Assuming I do not suffer radishing* from Mountain Bandits, or plunge headlong into a rocky crevasse screaming “I told you that shoulder was no good“, then – come Tuesday – photographs, tales of great daring and other lies shall light up the hedgehog. Until then, have a good one or “How much for your goat and your sister” which is the traditional form of greeting in Marrakesh apparently.

* A lighter form of ravishing for the modern tourist

Chip off the old block.

That’s my friends’ best medical diagnosis of the spare nose I’ve grown on my shoulder. On Saturday, under clear skies and with temperatures in the mid 70’s, I should be doing a bit of this.

(C) BikeMorocco (www.bikemorocco.com)

That’s a trail in Morocco and it’s easily identifiable as “not this country” because water is not cascading down it, the bike doesn’t appear to be weighed down with a tonne of finest mud products, and the sky has something in it other than rain.

Aside from the insanely early flight, this trip has much going for it; great friends, dry trails, a support vehicle that will shuttle you up those difficult hills and a country I’ve never been too. Weighing against this is the shoulder of doubt and its’ worrying nobblyness.
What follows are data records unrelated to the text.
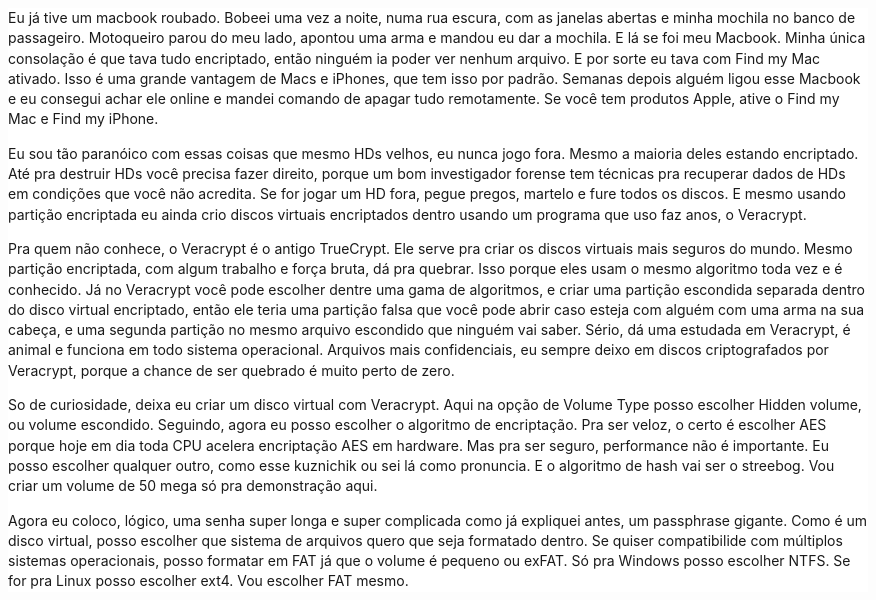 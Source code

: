 



Eu já tive um macbook roubado. Bobeei uma vez a noite, numa rua escura, com as janelas abertas e minha mochila no banco de passageiro. Motoqueiro parou do meu lado, apontou uma arma e mandou eu dar a mochila. E lá se foi meu Macbook. Minha única consolação é que tava tudo encriptado, então ninguém ia poder ver nenhum arquivo. E por sorte eu tava com Find my Mac ativado. Isso é uma grande vantagem de Macs e iPhones, que tem isso por padrão. Semanas depois alguém ligou esse Macbook e eu consegui achar ele online e mandei comando de apagar tudo remotamente. Se você tem produtos Apple, ative o Find my Mac e Find my iPhone. 









Eu sou tão paranóico com essas coisas que mesmo HDs velhos, eu nunca jogo fora. Mesmo a maioria deles estando encriptado. Até pra destruir HDs você precisa fazer direito, porque um bom investigador forense tem técnicas pra recuperar dados de HDs em condições que você não acredita. Se for jogar um HD fora, pegue pregos, martelo e fure todos os discos. E mesmo usando partição encriptada eu ainda crio discos virtuais encriptados dentro usando um programa que uso faz anos, o Veracrypt.








Pra quem não conhece, o Veracrypt é o antigo TrueCrypt. Ele serve pra criar os discos virtuais mais seguros do mundo. Mesmo partição encriptada, com algum trabalho e força bruta, dá pra quebrar. Isso porque eles usam o mesmo algoritmo toda vez e é conhecido. Já no Veracrypt você pode escolher dentre uma gama de algoritmos, e criar uma partição escondida separada dentro do disco virtual encriptado, então ele teria uma partição falsa que você pode abrir caso esteja com alguém com uma arma na sua cabeça, e uma segunda partição no mesmo arquivo escondido que ninguém vai saber. Sério, dá uma estudada em Veracrypt, é animal e funciona em todo sistema operacional. Arquivos mais confidenciais, eu sempre deixo em discos criptografados por Veracrypt, porque a chance de ser quebrado é muito perto de zero. 








So de curiosidade, deixa eu criar um disco virtual com Veracrypt. Aqui na opção de Volume Type posso escolher Hidden volume, ou volume escondido. Seguindo, agora eu posso escolher o algoritmo de encriptação. Pra ser veloz, o certo é escolher AES porque hoje em dia toda CPU acelera encriptação AES em hardware. Mas pra ser seguro, performance não é importante. Eu posso escolher qualquer outro, como esse kuznichik ou sei lá como pronuncia. E o algoritmo de hash vai ser o streebog. Vou criar um volume de 50 mega só pra demonstração aqui.







Agora eu coloco, lógico, uma senha super longa e super complicada como já expliquei antes, um passphrase gigante. Como é um disco virtual, posso escolher que sistema de arquivos quero que seja formatado dentro. Se quiser compatibilide com múltiplos sistemas operacionais, posso formatar em FAT já que o volume é pequeno ou exFAT. Só pra Windows posso escolher NTFS. Se for pra Linux posso escolher ext4. Vou escolher FAT mesmo.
Having seen no improvement and less sleep for the last week or so, I see my options as:

1/ Demand an A&E X-Ray and some useful treatment.
2/ Do nothing and hope for the best
3/ Be sensible and don’t ride because the potential for fuck ups are legion.

Problem with 1/ is if they find something cracked or bust, it invalidates my riding insurance. Problem with 3/ is that it is extremely dull. So 2/ it is then with additional camera batteries and patience if riding becomes too difficult and I become “man, tanning on truck”

I’ve been looking forward to this trip through the dark and wet winter months. To say I’m irritated after taking ownership – yet again – of the mantle of mong would be a bit of an understatement.